**WHAT THE TASK ASKS**
Search the material below for the word "reports". Copy every line that has it.

+++ THE DATA

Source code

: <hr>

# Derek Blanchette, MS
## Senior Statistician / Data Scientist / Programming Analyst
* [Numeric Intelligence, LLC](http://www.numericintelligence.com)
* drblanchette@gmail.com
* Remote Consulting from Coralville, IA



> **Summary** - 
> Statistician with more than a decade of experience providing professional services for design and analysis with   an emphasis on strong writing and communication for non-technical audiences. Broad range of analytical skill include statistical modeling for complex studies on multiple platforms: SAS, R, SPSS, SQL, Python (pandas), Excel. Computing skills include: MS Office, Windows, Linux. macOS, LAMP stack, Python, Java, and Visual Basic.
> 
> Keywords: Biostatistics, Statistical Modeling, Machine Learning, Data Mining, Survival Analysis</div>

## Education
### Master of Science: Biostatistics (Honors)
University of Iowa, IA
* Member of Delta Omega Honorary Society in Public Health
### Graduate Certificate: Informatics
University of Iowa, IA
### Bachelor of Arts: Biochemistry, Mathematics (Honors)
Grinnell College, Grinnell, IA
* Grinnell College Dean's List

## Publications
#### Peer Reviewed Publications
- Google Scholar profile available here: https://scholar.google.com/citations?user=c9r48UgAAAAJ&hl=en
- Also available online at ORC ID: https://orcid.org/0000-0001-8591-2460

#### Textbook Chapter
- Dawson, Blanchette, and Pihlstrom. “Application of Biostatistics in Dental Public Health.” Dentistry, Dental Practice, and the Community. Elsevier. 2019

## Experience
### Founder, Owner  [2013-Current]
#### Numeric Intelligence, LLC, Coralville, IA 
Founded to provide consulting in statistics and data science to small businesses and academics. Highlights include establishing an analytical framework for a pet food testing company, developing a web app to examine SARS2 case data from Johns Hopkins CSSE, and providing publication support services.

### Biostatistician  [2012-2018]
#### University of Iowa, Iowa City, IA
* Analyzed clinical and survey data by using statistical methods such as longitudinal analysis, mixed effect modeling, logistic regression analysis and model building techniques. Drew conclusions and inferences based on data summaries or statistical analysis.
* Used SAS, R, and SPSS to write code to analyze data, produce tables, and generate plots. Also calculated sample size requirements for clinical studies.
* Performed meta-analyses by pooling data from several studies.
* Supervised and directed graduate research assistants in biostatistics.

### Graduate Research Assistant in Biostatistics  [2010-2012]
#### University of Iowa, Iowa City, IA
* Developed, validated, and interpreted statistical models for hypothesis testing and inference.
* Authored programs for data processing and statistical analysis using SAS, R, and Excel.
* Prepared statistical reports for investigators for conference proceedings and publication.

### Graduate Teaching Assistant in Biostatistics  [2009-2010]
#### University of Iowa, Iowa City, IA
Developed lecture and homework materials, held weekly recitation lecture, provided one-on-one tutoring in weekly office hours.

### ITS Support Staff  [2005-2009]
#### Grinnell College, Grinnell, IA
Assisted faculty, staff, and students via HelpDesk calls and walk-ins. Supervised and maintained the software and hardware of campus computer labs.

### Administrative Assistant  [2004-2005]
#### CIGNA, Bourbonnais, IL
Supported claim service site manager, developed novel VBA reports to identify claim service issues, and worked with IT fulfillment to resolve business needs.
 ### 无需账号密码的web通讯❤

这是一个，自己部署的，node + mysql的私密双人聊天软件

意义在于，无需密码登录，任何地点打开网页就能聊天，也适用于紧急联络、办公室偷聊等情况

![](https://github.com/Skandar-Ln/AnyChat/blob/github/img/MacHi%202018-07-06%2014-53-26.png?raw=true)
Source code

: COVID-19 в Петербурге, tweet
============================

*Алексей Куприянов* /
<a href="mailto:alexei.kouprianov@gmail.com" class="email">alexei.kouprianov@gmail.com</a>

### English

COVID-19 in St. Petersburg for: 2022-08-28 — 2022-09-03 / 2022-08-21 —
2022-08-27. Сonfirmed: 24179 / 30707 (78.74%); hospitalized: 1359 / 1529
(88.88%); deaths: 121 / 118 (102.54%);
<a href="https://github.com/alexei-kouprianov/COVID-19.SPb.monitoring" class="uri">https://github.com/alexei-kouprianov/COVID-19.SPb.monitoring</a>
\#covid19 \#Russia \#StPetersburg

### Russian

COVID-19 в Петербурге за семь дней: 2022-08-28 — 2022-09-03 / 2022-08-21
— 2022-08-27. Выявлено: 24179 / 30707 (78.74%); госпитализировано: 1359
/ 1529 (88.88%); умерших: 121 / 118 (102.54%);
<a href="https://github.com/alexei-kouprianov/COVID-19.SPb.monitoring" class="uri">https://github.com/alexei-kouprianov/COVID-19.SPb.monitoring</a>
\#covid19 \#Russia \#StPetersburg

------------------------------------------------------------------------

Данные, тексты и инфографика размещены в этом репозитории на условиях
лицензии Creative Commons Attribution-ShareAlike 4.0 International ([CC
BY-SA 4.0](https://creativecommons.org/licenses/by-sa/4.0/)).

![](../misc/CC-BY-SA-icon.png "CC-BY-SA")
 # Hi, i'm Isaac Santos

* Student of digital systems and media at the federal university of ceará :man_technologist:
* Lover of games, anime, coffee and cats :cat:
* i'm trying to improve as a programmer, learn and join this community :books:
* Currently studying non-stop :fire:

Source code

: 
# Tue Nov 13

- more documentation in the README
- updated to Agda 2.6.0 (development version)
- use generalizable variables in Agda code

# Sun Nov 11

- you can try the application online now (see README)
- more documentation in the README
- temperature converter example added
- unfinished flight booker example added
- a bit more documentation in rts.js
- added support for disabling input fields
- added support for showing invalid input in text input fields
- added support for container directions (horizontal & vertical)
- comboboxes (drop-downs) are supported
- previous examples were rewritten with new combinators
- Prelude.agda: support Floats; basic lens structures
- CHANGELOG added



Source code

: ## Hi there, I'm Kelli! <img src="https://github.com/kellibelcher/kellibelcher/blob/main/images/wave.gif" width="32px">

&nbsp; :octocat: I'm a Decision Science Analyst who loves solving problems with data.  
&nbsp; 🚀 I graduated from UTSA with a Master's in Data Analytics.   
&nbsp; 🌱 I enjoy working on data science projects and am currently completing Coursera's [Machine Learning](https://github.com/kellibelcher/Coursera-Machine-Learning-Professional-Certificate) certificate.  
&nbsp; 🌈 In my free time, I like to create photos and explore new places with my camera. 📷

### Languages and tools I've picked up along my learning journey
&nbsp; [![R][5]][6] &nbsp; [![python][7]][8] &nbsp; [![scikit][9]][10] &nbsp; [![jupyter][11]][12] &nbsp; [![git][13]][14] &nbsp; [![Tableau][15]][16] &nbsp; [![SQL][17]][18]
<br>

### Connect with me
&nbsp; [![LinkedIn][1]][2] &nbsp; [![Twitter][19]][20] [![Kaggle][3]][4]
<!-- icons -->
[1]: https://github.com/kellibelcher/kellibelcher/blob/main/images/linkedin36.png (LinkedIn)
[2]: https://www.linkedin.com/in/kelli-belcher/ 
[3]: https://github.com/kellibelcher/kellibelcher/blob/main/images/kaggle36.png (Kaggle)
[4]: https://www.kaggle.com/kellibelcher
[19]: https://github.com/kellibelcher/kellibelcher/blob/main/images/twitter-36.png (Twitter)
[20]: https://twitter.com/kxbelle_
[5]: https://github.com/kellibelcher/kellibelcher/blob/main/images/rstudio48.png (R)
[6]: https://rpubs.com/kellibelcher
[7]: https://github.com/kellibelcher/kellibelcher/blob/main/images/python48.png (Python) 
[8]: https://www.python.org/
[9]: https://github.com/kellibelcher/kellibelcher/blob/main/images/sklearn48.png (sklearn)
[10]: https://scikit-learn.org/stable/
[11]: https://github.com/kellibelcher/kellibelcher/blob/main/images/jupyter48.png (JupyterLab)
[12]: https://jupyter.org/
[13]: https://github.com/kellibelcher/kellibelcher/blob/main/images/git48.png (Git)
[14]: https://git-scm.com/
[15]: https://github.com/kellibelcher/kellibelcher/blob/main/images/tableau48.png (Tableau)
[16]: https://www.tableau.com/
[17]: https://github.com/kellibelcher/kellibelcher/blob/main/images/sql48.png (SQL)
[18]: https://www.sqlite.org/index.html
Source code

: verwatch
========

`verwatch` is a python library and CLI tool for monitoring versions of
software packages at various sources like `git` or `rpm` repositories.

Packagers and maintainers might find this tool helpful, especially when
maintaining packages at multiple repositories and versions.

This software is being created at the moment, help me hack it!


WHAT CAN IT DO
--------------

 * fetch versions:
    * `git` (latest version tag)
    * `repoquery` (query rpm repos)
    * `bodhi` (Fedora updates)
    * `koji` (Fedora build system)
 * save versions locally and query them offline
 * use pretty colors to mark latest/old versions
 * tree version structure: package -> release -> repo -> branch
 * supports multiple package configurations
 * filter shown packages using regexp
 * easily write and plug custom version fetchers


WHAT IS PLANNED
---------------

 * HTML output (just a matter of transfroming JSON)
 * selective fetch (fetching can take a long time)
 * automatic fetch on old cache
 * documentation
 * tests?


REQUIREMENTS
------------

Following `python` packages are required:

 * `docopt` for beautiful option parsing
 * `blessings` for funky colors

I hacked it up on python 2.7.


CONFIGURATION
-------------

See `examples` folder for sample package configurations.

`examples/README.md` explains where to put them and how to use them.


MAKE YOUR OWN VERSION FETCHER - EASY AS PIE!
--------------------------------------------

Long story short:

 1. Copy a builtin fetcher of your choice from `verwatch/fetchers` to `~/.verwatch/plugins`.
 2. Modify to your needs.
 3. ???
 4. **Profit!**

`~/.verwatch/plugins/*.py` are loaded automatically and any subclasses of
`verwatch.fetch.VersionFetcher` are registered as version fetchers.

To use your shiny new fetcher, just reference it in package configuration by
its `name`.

++++++

**FINISHED EXERCISE**
* Prepared statistical reports for investigators for conference proceedings and publication.
Supported claim service site manager, developed novel VBA reports to identify claim service issues, and worked with IT fulfillment to resolve business needs.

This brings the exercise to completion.